No decimos nada, pero nos damos cuenta. La situación es espeluznante, aunque nos sigamos haciendo los boludos. La ciudad es tierra de nadie. La indigencia, la violencia, la delincuencia y una pobreza que se torna masiva se ven como nunca antes en la historia de Buenos Aires.
Los negocios fundidos y cerrados son el refugio de gente sin techo que se multiplica a diario en las calles de la ciudad. Cada salida “permitida” al supermercado durante los meses de encierro nos mostró la degradación total de la capital de un país que supo brillar en su momento.
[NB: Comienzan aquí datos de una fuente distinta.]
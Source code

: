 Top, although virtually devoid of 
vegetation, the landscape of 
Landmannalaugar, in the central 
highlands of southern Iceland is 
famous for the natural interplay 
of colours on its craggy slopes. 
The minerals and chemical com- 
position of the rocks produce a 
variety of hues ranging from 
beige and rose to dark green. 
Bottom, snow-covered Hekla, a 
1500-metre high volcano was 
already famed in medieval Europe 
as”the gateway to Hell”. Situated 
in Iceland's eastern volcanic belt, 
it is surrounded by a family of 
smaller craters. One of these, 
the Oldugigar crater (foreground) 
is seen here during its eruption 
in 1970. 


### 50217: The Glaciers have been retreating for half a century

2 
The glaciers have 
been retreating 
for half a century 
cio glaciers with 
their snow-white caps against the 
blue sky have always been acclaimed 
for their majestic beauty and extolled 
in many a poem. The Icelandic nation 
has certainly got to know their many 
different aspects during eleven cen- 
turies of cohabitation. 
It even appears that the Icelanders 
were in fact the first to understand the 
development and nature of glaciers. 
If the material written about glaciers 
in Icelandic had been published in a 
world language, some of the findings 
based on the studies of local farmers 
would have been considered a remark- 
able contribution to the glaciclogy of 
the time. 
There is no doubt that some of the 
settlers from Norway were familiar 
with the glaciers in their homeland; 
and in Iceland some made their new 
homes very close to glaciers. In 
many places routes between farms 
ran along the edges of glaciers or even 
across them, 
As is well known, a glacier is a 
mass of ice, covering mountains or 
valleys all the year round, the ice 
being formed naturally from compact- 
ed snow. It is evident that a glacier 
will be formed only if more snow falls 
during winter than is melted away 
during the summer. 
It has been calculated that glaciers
La apertura gradual de los comercios gastronómicos, con las mesas habilitadas en la vía pública, dejaron en evidencia lo predecible: ya no se puede comer en la calle. No hay persona que no haya sabido de alguien que sufrió un arrebato. Carteras, celulares, billeteras, todo lo que puede ser sustraído por la fuerza es el riesgo que corre cada valiente comensal.
Pero más allá de este tipo de delincuencia, hay otro denominador común que surge en los barrios de Buenos Aires que tiene lugar en la incipiente gastronomía callejera: los robos de comida. Otra postal repetida es la de personas que irrumpen en las mesas para llevarse un poco de pan, una porción de pizza o algo que puedan manotear de los platos.
El progresismo kirchnerista, que siempre habló de las “víctimas sociales” que son “arrojadas” al delito para subsistir (teoría discutible si las hay) no dice nada ante la desesperación de un número creciente de argentinos que, ahora sí, roban para comer.
Con el correr de los meses, ya son pocos los que se animan a insistir en la creación de nuevos impuestos y de más Estado para solucionar esta problemática social, que ya estalló por los aires. Solamente falta que lo podamos asumir.
La noticia de ayer sobre la muerte del oficial de policía Juan Pablo Roldán, que fue apuñalado por un desequilibrado mental, parece en la superficie no estar directamente relacionado con el desastre generado por el Frente de Todos. Locos hay en todos lados y un episodio semejante puede darse en Argentina, en Alemania o en Suecia. Pero lo cierto es que hay algo más de tela para cortar, sin lugar a dudas hay un aspecto que conecta la muerte del joven policía de 33 años con la política del kirchnerista. Al momento del ataque, el oficial, que pudo haber disparado a ultimar, dudó unos instantes y buscó tirar a las piernas. Esos segundos le costaron la vida.
Pero no hacía falta acabar con la vida del agresor en una circunstancia como la de ayer. La actual gestión terminó con el proyecto del Gobierno anterior, y de la exministra de Seguridad Patricia Bullrich, de equipar a las fuerzas con las pistolas eléctricas que generan una descarga para desarticular al atacante. El caso de ayer era ideal para esta herramienta: a vista de todos se trataba de un loco que divagaba, que cuando se acercó la policía mostró un cuchillo en señal de eventual ataque.
Para los policías la disyuntiva es terrible: dispararle y quedar a merced del progresismo político o jugarse el pellejo y poder perder la vida. Eso fue lo que pasó ayer. El enfermo mental que falleció seguramente era inimputable. Los delirantes que nos gobiernan son responsables y, en cierta manera, también mataron ayer al padre de un niño de cuatro años con sus políticas desastrosas y fracasadas. Esas que hacen de Buenos Aires y del resto del país tierra de nadie.